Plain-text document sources

+--

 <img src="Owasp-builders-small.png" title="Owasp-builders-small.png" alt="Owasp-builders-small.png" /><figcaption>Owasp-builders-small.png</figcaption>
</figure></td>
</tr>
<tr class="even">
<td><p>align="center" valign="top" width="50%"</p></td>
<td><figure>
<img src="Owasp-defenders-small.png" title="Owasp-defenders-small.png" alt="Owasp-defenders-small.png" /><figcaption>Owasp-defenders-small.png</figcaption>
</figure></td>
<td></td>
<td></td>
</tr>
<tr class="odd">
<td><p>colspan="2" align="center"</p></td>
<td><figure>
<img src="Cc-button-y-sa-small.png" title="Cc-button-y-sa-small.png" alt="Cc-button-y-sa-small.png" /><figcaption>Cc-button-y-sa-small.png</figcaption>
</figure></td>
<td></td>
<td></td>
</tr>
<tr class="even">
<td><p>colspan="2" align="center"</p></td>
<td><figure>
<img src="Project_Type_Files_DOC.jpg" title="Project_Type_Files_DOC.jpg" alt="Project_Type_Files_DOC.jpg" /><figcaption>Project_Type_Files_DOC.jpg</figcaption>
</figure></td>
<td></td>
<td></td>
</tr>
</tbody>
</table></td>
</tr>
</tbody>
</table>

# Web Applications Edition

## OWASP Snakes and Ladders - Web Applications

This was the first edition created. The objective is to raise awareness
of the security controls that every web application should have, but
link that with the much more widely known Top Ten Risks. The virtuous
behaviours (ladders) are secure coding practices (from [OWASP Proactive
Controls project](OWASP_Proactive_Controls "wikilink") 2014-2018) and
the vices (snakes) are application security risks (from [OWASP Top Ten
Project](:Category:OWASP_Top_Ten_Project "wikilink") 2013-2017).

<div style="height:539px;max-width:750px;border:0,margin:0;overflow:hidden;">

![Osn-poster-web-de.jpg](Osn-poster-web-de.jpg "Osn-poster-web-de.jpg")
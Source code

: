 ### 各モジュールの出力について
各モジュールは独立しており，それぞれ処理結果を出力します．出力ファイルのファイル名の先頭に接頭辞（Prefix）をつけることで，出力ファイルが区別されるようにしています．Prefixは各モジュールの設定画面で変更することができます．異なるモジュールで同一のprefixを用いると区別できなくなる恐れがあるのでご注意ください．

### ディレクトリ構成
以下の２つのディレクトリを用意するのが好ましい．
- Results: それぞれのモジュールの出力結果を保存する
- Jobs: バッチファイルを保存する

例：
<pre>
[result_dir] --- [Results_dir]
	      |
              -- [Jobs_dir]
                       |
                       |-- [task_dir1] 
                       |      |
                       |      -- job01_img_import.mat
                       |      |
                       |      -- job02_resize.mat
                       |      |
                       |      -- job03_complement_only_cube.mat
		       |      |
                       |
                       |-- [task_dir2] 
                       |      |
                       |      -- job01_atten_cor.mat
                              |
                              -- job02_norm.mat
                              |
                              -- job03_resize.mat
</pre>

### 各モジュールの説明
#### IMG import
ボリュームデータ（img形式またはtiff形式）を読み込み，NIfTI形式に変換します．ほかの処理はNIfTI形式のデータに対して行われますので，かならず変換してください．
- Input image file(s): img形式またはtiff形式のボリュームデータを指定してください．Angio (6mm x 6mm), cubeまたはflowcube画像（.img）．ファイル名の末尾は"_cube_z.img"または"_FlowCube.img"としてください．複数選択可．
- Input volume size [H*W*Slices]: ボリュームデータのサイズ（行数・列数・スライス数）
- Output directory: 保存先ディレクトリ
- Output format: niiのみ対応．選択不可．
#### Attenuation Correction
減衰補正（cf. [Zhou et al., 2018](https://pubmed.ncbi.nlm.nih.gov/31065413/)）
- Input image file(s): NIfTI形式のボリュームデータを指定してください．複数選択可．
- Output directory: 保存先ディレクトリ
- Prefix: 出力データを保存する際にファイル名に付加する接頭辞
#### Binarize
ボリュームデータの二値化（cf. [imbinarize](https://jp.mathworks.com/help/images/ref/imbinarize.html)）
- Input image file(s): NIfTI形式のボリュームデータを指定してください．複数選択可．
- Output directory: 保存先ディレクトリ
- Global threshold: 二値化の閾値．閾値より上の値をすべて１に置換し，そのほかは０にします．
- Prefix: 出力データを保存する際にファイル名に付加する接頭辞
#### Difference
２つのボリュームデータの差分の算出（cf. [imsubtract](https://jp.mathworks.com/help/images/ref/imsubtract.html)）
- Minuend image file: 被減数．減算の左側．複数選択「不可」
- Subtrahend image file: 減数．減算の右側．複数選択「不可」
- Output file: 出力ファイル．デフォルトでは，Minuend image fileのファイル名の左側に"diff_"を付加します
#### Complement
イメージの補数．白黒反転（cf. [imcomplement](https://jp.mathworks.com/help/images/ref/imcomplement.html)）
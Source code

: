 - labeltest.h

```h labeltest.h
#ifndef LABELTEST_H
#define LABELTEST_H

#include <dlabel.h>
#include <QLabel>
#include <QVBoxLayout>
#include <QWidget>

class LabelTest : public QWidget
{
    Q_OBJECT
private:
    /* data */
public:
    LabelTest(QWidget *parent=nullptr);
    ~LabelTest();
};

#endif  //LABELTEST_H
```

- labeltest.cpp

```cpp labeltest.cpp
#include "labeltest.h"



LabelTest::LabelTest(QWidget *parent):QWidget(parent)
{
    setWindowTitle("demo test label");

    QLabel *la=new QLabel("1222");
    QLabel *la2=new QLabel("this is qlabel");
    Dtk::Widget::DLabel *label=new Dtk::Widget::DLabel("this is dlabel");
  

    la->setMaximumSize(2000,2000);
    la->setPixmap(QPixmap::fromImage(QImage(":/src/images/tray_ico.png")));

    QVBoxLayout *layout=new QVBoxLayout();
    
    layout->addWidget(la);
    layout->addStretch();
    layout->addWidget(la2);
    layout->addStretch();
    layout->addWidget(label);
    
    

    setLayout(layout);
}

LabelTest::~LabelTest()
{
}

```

+--

-- INSTRUCTIONS TO FOLLOW --
From the records above, copy each line in which the string "public" occurs.

-- COMPLETED TASK --
class LabelTest : public QWidget
public:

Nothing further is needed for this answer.